My issue with the ending to “The Hazards of Love” is that it seems as though the main characters’ deaths are largely pointless and seem to be designed mostly to make the audience sad (and if there’s one thing I can’t stand it’s being manipulated in that way). There are plot-based reasons for them to die (since William’s mother is still not okay with Margaret being with him), but the issue is that the story never seriously brings up the possibility of circumventing any of those obstacles to their being together, other than death. The moment one examines exactly how and why they die, you can’t help but ask awkward questions: Why did William need to offer up his life to guarantee safe passage? How did he think Margaret would receive this news? Did he make any attempt at all to run away from his fate, or did he immediately come to the conclusion that he and she would need to sacrifice themselves in the name of love? What makes it all the worse is that the evil rake isn’t even defeated by William-it’s his own murdered children that ultimately do him in. To be fair, there was no way William could have known about that at the time, but this isn’t something that’s ever addressed-we don’t get a song where William realizes the irony of it all. As a result, it really seems like the album ends on a downer for the sole purpose of ending on a downer.
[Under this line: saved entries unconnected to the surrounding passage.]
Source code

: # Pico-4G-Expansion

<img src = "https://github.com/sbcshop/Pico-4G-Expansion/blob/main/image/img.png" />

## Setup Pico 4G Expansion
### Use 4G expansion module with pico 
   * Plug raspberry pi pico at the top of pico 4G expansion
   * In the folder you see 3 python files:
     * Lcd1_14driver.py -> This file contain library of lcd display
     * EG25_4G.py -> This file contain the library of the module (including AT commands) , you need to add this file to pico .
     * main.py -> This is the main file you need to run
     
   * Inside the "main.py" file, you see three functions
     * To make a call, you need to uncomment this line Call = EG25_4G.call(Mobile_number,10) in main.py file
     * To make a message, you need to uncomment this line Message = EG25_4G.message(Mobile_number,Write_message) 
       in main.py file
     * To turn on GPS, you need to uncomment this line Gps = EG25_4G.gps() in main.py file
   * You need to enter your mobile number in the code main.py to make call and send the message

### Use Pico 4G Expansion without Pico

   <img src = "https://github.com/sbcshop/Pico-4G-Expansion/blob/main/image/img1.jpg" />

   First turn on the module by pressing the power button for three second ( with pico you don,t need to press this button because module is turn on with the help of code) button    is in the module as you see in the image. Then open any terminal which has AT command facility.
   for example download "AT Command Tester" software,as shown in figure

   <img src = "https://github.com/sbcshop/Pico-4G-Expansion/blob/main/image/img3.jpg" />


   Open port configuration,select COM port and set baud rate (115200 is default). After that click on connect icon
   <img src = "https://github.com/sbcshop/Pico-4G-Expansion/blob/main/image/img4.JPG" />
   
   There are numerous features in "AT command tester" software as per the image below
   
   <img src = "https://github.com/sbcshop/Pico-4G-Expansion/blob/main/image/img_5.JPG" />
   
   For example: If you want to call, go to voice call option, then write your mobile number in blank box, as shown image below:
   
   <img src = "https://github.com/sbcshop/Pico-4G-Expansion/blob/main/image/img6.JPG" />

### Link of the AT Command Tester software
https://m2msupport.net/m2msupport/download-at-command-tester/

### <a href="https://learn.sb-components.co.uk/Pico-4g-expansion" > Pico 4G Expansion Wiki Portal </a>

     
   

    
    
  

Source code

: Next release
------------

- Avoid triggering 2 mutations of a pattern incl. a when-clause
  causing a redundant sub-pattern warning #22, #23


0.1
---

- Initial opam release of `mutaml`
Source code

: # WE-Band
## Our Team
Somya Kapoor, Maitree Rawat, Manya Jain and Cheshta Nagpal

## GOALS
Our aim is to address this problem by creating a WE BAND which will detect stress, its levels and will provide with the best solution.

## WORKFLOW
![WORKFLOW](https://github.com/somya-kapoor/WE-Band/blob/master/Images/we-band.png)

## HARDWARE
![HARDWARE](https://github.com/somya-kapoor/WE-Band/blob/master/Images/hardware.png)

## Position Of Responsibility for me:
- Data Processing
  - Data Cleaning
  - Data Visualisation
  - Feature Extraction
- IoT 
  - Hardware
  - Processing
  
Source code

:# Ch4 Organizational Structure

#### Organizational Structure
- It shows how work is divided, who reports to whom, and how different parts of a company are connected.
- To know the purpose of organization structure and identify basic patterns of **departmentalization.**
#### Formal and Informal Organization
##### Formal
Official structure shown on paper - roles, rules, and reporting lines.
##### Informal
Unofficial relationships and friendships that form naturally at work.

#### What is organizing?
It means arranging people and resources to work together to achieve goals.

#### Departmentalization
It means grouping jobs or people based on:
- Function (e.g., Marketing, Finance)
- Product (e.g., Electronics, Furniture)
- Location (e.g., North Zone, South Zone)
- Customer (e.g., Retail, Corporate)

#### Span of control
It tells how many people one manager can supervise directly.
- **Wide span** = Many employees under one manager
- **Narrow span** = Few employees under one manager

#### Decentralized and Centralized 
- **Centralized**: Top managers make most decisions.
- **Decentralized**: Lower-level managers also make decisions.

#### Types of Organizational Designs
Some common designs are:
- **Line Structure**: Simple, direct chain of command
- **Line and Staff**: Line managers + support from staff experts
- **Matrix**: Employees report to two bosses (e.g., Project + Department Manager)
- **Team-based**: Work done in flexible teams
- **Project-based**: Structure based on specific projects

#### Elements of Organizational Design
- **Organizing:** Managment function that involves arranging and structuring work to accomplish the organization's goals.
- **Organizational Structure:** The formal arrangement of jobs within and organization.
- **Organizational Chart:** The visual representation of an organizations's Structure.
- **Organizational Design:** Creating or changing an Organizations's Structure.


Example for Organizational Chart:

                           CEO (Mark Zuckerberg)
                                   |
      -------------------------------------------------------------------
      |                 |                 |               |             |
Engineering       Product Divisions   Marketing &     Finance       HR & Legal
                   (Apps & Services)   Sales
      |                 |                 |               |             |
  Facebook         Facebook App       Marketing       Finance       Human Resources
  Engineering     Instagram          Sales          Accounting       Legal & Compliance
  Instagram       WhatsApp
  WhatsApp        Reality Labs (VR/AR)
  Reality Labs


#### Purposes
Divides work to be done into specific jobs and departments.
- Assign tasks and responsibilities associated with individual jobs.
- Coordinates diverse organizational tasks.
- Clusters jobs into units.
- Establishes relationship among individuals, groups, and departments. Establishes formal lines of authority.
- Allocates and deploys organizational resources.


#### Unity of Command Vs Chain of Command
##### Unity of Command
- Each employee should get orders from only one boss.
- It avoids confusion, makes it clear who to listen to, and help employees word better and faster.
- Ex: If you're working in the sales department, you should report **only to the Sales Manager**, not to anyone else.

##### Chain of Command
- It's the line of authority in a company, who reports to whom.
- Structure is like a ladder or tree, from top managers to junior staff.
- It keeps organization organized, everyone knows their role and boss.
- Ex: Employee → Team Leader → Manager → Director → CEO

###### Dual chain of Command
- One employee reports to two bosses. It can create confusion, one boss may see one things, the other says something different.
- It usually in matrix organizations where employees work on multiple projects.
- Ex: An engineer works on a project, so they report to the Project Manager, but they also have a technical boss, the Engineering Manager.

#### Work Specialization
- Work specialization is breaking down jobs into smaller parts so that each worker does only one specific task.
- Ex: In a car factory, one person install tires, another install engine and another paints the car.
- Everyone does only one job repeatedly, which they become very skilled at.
Worse, we never actually get Margaret’s take on this. The album never once says whether or not she’s okay with dying with William. The actual lyrics of the album’s closing song (“So let’s be married here today, these rushing waves to bear our witness/And we will lie like river’s stones, going only where it takes us…”) suggest that she’s okay with it-but we never get any proof, she wasn’t there when William decided to offer his own life to the river, and if it were the case that she didn’t want to die, there’s no reason to think that she would have had any choice in the matter. There’s a possibility that whatever her actual thoughts on the matter, she would have been expected to just up and kill herself for William’s sake, either because she has no choice but to remain by her man’s side, or because she would be so overcome by grief at losing her True Love that she would lose all will to live.

Incidentally, there is a chance that something she went through while in the rake’s custody made her decide to die, regardless of whether she wanted it before-again, this is never spelled out. So there is the possibility that while she was with him he did something to her that made her so distraught she decided to give up on life. But that, I think, makes things worse, because it implies that she’s better off dead than having to live with the trauma of being raped, or whatever else he might have done. Am I the only one who finds this kind of…awful?

But it wouldn’t be half as awful, if only the album acknowledged what an unpleasant situation this is! Let’s talk about “Still Life” now. “Still Life” fairly expressly features an unreliable narrator-if he wasn’t insane to begin with (we don’t get anyone else’s side of the story so we don’t know if the ghosts he describes are real or not) he’s obviously meant to be seen as insane by the end. No matter how you look at it, drowning yourself and your lover so you can be with a bunch of ghosts is insane, period. And the song makes no attempts to portray what’s happening as anything but. While the Decemberists dance around the issue of these characters’ dying, attaching all sorts of euphemisms to what was happening (“A willow wand, a will-o’-wisp, our ghosts will wander along the water”), Iron Maiden put it bluntly, with no hinting or sugarcoating: “Oh…we’ll drown together/Oh…we’ll be forever/NIGHTMARES!” By the way, the chorus to “Still Life” sounds much more cheerful than most of the verses, which treads into narm early on, but by the end it serves to make it all the more terrifying. The guy sounds positively gleeful about the prospect of committing murder-suicide!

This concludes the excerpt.